"""

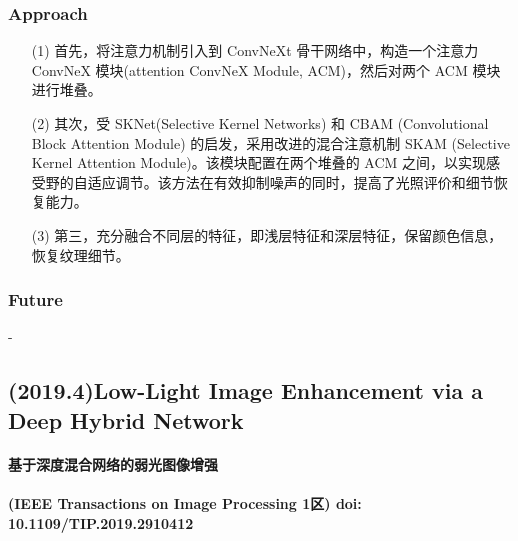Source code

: \documentclass[a4paper]{ctexart}
\begin{document}
	
	\subsubsection{Approach}
	
	\begin{itemize}
		\item[(1)] 
		首先，将注意力机制引入到 ConvNeXt 骨干网络中，构造一个注意力 ConvNeX 模块(attention ConvNeX Module, ACM)，然后对两个 ACM 模块进行堆叠。
		
		\item[(2)]
		其次，受 SKNet(Selective Kernel Networks) 和 CBAM (Convolutional Block Attention Module) 的启发，采用改进的混合注意机制 SKAM (Selective Kernel Attention Module)。该模块配置在两个堆叠的 ACM 之间，以实现感受野的自适应调节。该方法在有效抑制噪声的同时，提高了光照评价和细节恢复能力。
		
		\item[(3)]
		第三，充分融合不同层的特征，即浅层特征和深层特征，保留颜色信息，恢复纹理细节。
	\end{itemize}				
	
	\subsubsection{Future}
	
	-
	
	\subsection{(2019.4)Low-Light Image Enhancement via a Deep Hybrid Network}
	
	\paragraph{基于深度混合网络的弱光图像增强}
	
	\paragraph{(IEEE Transactions on Image Processing 1区) doi: 10.1109/TIP.2019.2910412}
	
\end{document}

"""

* **Exercise**:
Omit the pictures and set down the records exactly.

* **Reply**:
Source code

: \documentclass[a4paper]{ctexart}
\begin{document}
	
	\subsubsection{Approach}
	
	\begin{itemize}
		\item[(1)] 
		首先，将注意力机制引入到 ConvNeXt 骨干网络中，构造一个注意力 ConvNeX 模块(attention ConvNeX Module, ACM)，然后对两个 ACM 模块进行堆叠。
		
		\item[(2)]
		其次，受 SKNet(Selective Kernel Networks) 和 CBAM (Convolutional Block Attention Module) 的启发，采用改进的混合注意机制 SKAM (Selective Kernel Attention Module)。该模块配置在两个堆叠的 ACM 之间，以实现感受野的自适应调节。该方法在有效抑制噪声的同时，提高了光照评价和细节恢复能力。
		
		\item[(3)]
		第三，充分融合不同层的特征，即浅层特征和深层特征，保留颜色信息，恢复纹理细节。
	\end{itemize}				
	
	\subsubsection{Future}
	
	-
	
	\subsection{(2019.4)Low-Light Image Enhancement via a Deep Hybrid Network}
	
	\paragraph{基于深度混合网络的弱光图像增强}
	
	\paragraph{(IEEE Transactions on Image Processing 1区) doi: 10.1109/TIP.2019.2910412}
	
\end{document}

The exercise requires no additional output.